Certainly Langan succeeded, as he had in the previous affair, in throwing the champion and in hurling his own twelve stone violently on top of him, but as a boxer he was not, as they say, in the same street. There was no sort of question about his pluck. Not satisfied with the result of the previous battle, Jack Langan made his seconds promise on this occasion not on any account to give in for him or to interfere in any way. Indeed Tom Belcher more than once called on him to fight when he was past fighting.
The twenty-fourth round found them both exceedingly willing. Spring with slight marks on cheek and eye but otherwise undamaged by Langan. Both his hands, however, were very swollen now. The fight had already lasted fifty-two minutes, and Langan was much punished. But over and over again he tried his best to get past Spring’s incomparable guard and failed. And now, the champion was getting by far the better of the falls too.
Once or twice during the later rounds there was a certain amount of bickering between the opposing seconds. Cribb, on one occasion, complained that Belcher was trying to gain time between the rounds: and once when Langan seized his opponent by the breeches to throw him a protest was made on that account, and the referee ordered Langan not to do it again.
The thirty-second round ended with a heavy fall for Langan, who struck his neck against one of the wooden rails which were used instead of ropes around the ring. A little later, in the thirty-sixth round, Langan’s backer, Colonel O’Neill, asked that he should be taken away. But this he steadfastly refused, as did his seconds, who had given their solemn promise in that regard. Instead, Langan took a nip of brandy which helped him to recover momentarily: and battered and sorely spent as he was, he croaked out jestingly to his seconds to be sure and keep the brandy cold. He made one or two more attempts to force the fighting, but his antagonist was still quite strong, unhurt, and as alert to seize opportunities and avoid danger as in the first round.

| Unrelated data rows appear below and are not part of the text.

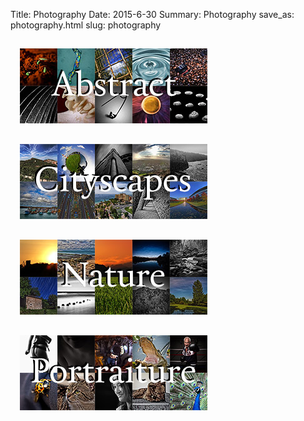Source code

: Title: Photography
Date: 2015-6-30
Summary: Photography
save_as: photography.html
slug: photography

<a href="photography/Abstract.html"><img src="images/thumb_Abstract.jpg" style="padding: 15px;"/></a><br />
<a href="photography/Cityscapes.html"><img src="images/thumb_Cityscapes.jpg" style="padding: 15px;"/></a><br />
<a href="photography/Nature.html"><img src="images/thumb_Nature.jpg" style="padding: 15px;"/></a><br />
<a href="photography/Portraits.html"><img src="images/thumb_Portraits.jpg" style="padding: 15px;"/></a><br />
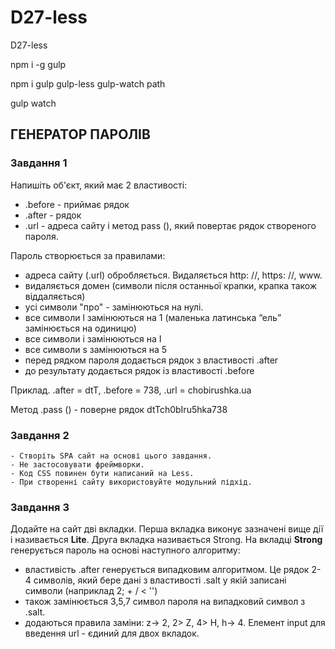 # D27-less

D27-less

npm i -g gulp

npm i gulp gulp-less gulp-watch path

gulp watch

## ГЕНЕРАТОР ПАРОЛІВ
### Завдання 1
Напишіть об'єкт, який має 2 властивості:
- .before - приймає рядок
- .after - рядок
- .url - адреса сайту
і метод pass (), який повертає рядок створеного пароля.

Пароль створюється за правилами:

- адреса сайту (.url) обробляється. Видаляється http: //, https: //, www.
- видаляється домен (символи після останньої крапки, крапка також
віддаляється)
- усі символи "про" - замінюються на нулі.
- все символи l замінюються на 1 (маленька латинська “ель”
замінюється на одиницю)
- все символи i замінюються на I
- все символи s замінюються на 5
- перед рядком пароля додається рядок з властивості .after
- до результату додається рядок із властивості .before

Приклад. .after = dtT, .before = 738, .url = chobirushka.ua

Метод .pass () - поверне рядок dtTch0bIru5hka738

### Завдання 2
    - Створіть SPA сайт на основі цього завдання.
    - Не застосовувати фреймворки.
    - Код CSS повинен бути написаний на Less.
    - При створенні сайту використовуйте модульний підхід.
### Завдання 3
Додайте на сайт дві вкладки. Перша вкладка виконує зазначені вище дії і
називається **Lite**. Друга вкладка називається Strong. На вкладці **Strong**
генерується пароль на основі наступного алгоритму:
- властивість .after генерується випадковим алгоритмом. Це рядок 2-4
символів, який бере дані з властивості .salt у якій записані символи
(наприклад 2; + / < '\')
- також замінюється 3,5,7 символ пароля на випадковий символ з .salt.
- додаються правила заміни: z-> 2, 2> Z, 4> H, h-> 4.
Елемент input для введення url - єдиний для двох вкладок.
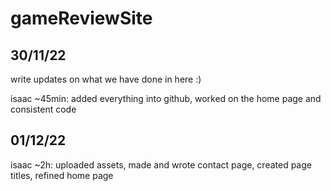 # gameReviewSite

## 30/11/22
write updates on what we have done in here :)

isaac ~45min: added everything into github, worked on the home page and consistent code

## 01/12/22
isaac ~2h: uploaded assets, made and wrote contact page, created page titles, refined home page
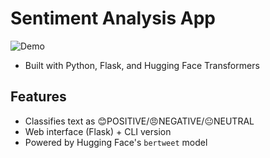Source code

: # Sentiment Analysis App  
![Demo](https://github.com/user-attachments/assets/82c3a779-9a6a-4054-af75-6f798686cae5)  
- Built with Python, Flask, and Hugging Face Transformers  
## Features  
- Classifies text as 😊POSITIVE/😠NEGATIVE/😐NEUTRAL  
- Web interface (Flask) + CLI version  
- Powered by Hugging Face's `bertweet` model  


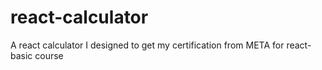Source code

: # react-calculator
A react calculator I designed to get my certification from META for react-basic course
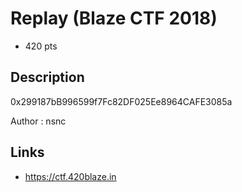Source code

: # Replay (Blaze CTF 2018)
* 420 pts

## Description
>>>
0x299187bB996599f7Fc82DF025Ee8964CAFE3085a

Author : nsnc
>>>

## Links
* https://ctf.420blaze.in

At the beginning of the forty-seventh round Langan was brought up to the scratch by his seconds, which, though strictly speaking, against the rules then in force, was frequently winked at. It was a good rule, and should have been adhered to: because if a man could not come up to the scratch at the call of time he was certainly in no condition to continue fighting. After a time Langan’s conduct went beyond the boundaries of pluck and became—what we should certainly call to-day—foolish obstinacy. “There was nothing to be gained by going on.” And how often do we hear that remark to-day in all manner of diverse connections. But we should recognise a signal virtue in that (no doubt foolish) desire to go on where “nothing is to be gained.” “Leave me alone, I will fight,” Langan said, when his plight was so obviously hopeless that the crowd on all sides yelled for him to be taken away. And he went on until the seventy-seventh round. And for many rounds before the end Spring never hit at all, but gently pushed the brave fellow down. In the end he came tottering to the scratch and fell senseless without even the push.
This fight lasted for one hour and forty-eight minutes.
Both Spring and Langan retired after this and became fast friends. “Thormanby” tell us that every year on the anniversary of their first fight Langan used to send Tom Spring a keg of the very best Irish potheen. Spring told “Thormanby” this story in 1851, just before he died.
After his retirement the champion took the Castle Tavern in Holborn, Tom Belcher’s lease of which had just expired, and he became widely known as a great landlord and sportsman.
“Thormanby” has another story to tell of Jack Langan’s generosity. He settled at Liverpool when he retired and took an inn there; and when the Irish harvesters came over each year, Langan would put up as many of them as he could for a couple of days on their way inland. These men he fed and provided with plenty of beer and a nightcap of potheen—on the condition that before going to roost they left their sickles and shillelaghs in his care.